Ram only hesitated a half-second. “Sure, we can do that.” Goodbye, Ninshuma. I’m sorry it had to be this way.

“What do you have planned for the militia?” asked Piridur, trailing behind them on the stairs. “Assuming you can lure them away from their current business.”

“When I figure that out, I’ll let you know. I’ve only got the vaguest beginnings of an idea right now. But I’m not going to turn them into my personal army, if that’s what you’re afraid of.” Ensis had no shortage of muscle. It was information he was short on.

Ram opened the door onto the street, and everyone in sight, of every age, rank, and condition, immediately took a knee. The day was getting on toward evening, and the crowd had only gotten bigger. There had to be at least a thousand people packed into the streets around him, all kneeling together.
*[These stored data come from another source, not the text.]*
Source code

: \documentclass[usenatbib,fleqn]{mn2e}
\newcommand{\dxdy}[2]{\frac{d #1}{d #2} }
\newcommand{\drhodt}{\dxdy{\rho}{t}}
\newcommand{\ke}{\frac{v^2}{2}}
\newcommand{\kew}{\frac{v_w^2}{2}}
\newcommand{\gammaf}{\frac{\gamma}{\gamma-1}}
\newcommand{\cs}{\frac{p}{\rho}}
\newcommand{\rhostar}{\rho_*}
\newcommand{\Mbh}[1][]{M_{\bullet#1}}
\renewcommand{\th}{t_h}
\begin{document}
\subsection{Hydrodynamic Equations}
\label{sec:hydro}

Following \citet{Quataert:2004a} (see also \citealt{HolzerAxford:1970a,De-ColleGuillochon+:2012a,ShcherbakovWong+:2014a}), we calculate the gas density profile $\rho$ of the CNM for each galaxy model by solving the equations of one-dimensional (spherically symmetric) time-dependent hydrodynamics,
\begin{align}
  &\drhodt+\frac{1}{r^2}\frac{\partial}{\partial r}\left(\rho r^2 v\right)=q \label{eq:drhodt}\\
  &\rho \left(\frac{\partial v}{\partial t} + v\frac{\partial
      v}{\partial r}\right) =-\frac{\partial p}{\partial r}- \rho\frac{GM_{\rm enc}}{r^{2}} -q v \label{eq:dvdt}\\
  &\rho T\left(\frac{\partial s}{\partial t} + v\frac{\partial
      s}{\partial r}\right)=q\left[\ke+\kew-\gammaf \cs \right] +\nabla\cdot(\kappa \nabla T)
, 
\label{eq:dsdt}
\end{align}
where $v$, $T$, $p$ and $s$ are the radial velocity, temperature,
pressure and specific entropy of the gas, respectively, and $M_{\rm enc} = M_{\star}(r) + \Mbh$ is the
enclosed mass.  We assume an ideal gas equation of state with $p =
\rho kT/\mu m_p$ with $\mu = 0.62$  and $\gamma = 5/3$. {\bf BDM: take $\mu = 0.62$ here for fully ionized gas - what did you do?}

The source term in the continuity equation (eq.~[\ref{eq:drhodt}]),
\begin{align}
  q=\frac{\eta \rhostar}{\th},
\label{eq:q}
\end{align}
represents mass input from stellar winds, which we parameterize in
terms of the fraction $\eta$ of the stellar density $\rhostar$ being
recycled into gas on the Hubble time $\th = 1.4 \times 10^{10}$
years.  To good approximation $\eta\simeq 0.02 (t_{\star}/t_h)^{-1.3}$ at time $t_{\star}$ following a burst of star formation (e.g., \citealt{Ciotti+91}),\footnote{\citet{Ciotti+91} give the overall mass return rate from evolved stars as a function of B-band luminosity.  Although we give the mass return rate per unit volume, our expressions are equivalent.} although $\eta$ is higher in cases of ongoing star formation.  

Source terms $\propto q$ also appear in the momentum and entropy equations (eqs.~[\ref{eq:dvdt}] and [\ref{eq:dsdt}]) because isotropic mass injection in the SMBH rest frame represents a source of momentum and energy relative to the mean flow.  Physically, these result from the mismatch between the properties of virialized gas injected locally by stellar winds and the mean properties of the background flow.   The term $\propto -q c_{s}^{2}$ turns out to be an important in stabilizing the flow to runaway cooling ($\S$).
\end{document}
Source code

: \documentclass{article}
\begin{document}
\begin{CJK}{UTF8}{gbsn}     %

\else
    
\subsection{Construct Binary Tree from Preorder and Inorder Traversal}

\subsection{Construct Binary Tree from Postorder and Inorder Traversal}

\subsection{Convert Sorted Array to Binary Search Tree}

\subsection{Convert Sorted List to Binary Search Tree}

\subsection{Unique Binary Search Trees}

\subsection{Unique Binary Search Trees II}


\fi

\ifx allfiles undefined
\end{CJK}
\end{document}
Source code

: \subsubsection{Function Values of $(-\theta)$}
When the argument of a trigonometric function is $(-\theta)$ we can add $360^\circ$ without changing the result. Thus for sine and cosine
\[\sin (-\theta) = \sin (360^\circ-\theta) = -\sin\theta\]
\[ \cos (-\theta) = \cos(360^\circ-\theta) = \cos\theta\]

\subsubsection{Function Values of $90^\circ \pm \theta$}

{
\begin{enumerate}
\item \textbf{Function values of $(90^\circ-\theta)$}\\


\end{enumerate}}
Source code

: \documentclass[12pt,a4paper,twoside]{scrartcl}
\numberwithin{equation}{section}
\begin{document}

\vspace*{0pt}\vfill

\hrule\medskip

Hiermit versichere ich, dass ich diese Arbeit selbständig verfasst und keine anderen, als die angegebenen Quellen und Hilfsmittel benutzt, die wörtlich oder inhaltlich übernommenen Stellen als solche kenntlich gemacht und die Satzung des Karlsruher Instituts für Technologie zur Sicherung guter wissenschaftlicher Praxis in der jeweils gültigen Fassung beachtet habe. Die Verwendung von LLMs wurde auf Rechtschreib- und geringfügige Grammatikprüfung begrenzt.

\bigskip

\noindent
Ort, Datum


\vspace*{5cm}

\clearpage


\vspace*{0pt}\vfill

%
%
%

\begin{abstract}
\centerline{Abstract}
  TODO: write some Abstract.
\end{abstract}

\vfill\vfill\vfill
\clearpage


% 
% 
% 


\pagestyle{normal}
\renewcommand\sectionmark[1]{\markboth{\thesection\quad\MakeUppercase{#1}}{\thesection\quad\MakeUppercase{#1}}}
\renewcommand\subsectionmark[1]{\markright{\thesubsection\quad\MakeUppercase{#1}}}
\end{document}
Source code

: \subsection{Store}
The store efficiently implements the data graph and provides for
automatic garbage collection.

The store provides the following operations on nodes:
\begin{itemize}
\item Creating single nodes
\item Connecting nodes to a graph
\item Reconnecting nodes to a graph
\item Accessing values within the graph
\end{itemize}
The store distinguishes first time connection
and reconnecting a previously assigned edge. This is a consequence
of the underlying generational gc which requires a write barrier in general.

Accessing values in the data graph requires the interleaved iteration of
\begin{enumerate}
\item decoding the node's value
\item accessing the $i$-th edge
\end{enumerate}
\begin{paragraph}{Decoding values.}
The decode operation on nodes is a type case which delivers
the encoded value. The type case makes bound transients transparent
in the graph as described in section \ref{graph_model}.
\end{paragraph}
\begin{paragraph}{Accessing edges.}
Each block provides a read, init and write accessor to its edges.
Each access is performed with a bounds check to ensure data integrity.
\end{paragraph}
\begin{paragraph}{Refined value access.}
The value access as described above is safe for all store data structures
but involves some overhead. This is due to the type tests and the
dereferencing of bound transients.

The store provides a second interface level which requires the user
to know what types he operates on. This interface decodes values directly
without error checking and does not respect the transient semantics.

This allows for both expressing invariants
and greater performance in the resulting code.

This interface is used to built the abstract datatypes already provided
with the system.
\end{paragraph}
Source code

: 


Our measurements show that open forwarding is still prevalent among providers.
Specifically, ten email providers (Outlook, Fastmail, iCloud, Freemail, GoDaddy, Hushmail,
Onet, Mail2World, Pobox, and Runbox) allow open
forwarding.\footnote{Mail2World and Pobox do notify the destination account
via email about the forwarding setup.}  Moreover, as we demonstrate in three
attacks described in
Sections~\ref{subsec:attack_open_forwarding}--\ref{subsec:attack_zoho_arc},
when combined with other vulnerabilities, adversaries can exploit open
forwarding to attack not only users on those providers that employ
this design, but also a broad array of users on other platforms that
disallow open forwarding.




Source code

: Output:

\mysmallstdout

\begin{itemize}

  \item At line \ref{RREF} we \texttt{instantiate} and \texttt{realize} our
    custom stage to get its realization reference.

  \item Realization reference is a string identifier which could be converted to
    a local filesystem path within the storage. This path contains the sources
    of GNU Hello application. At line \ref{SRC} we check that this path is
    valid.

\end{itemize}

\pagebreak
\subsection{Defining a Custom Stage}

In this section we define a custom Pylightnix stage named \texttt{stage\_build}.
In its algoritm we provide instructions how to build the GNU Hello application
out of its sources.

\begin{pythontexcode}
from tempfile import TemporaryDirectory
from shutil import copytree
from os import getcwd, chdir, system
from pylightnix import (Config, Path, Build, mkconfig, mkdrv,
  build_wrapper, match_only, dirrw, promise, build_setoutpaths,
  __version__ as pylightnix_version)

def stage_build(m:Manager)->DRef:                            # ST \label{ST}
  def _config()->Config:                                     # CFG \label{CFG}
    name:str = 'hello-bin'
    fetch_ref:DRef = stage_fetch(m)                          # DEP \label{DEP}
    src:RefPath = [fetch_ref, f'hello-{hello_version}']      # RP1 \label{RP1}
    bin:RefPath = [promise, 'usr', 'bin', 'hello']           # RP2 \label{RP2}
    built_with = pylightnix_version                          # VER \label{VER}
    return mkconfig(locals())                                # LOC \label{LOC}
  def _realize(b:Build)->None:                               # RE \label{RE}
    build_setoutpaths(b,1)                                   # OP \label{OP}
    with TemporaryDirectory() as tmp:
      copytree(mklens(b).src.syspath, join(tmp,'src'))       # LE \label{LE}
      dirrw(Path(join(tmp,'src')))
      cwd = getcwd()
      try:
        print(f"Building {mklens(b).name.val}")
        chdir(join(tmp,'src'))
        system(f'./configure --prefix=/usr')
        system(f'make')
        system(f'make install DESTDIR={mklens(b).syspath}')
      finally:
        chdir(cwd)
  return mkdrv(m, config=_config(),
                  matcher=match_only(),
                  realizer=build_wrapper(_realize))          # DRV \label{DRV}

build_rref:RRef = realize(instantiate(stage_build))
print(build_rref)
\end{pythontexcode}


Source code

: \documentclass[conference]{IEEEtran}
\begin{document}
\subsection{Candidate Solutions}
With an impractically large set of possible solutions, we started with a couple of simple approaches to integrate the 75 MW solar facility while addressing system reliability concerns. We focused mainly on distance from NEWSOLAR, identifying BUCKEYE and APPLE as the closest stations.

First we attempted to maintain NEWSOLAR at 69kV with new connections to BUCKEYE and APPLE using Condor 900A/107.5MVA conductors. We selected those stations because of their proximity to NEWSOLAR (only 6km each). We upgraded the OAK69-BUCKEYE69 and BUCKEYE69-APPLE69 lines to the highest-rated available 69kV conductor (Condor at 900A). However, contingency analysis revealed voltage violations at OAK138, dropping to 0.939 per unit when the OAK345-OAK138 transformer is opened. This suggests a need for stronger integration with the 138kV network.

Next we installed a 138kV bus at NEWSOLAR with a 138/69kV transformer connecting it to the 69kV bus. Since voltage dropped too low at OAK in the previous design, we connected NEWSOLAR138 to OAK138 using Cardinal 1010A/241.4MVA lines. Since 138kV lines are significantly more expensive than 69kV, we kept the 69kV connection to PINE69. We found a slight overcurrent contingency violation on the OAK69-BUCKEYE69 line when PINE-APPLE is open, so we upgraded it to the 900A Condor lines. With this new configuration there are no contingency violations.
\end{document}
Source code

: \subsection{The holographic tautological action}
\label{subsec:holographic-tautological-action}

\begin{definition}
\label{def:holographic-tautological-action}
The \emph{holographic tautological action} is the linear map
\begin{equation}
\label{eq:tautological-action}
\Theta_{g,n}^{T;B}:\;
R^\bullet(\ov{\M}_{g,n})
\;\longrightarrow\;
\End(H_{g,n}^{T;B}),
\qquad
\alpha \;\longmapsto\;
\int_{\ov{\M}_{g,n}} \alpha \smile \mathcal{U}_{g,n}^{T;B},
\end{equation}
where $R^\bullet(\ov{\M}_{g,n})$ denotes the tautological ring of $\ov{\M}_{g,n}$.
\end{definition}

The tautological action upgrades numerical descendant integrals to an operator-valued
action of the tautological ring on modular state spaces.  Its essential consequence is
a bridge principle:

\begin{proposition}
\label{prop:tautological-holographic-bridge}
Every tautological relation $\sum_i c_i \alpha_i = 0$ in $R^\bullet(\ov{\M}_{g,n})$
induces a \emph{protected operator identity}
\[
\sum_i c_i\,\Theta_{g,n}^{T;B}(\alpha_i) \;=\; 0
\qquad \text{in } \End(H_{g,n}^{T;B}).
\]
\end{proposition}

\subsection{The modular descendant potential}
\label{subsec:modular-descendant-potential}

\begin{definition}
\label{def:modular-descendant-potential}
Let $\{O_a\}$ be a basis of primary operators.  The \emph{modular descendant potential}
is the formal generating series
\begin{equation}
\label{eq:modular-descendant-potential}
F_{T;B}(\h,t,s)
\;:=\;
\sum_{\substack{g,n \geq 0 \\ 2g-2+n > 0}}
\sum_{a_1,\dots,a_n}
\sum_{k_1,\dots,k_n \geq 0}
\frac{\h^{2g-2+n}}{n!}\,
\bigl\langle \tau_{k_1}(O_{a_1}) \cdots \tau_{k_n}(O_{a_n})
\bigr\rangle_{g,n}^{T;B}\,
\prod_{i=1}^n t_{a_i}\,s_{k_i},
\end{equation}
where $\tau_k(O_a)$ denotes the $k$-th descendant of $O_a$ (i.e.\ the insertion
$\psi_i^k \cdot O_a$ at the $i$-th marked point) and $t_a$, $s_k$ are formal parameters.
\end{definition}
Ram’s first impulse was to tell them to stop their damned posing and get back to work on the wreckage. His second, third, and fourth impulses weren’t much kinder. But he stilled them all in succession, because he was reasonably certain none of these people had been working before anyway. Instead he turned to Etana.

He could see in the Lugal’s eyes a smirking assurance that what he was thinking was correct: these people were groveling because they had seen him control the fire, and nothing more. He gave them a story that would work well enough to explain things, at a time when they were frightened and confused. They would believe it, in an uncommitted way, as they believed in stories of foreign lands they’d never seen, for just as long as it suited them and they heard nothing that would please them better. This was all an illusion.

But not a complete illusion, just yet. Without taking his eyes of Etana, Ram jerked his head pointedly at the street. The Lugal might have shrugged, very faintly, and his smile might have become a touch more knowing as he obligingly sank to his knees. Piridur followed his example on Ram’s other side, and Rammash tem-Karagi, who knew it meant and earned him nothing, reached out with both his hands and placed them atop their bowed and submissive heads.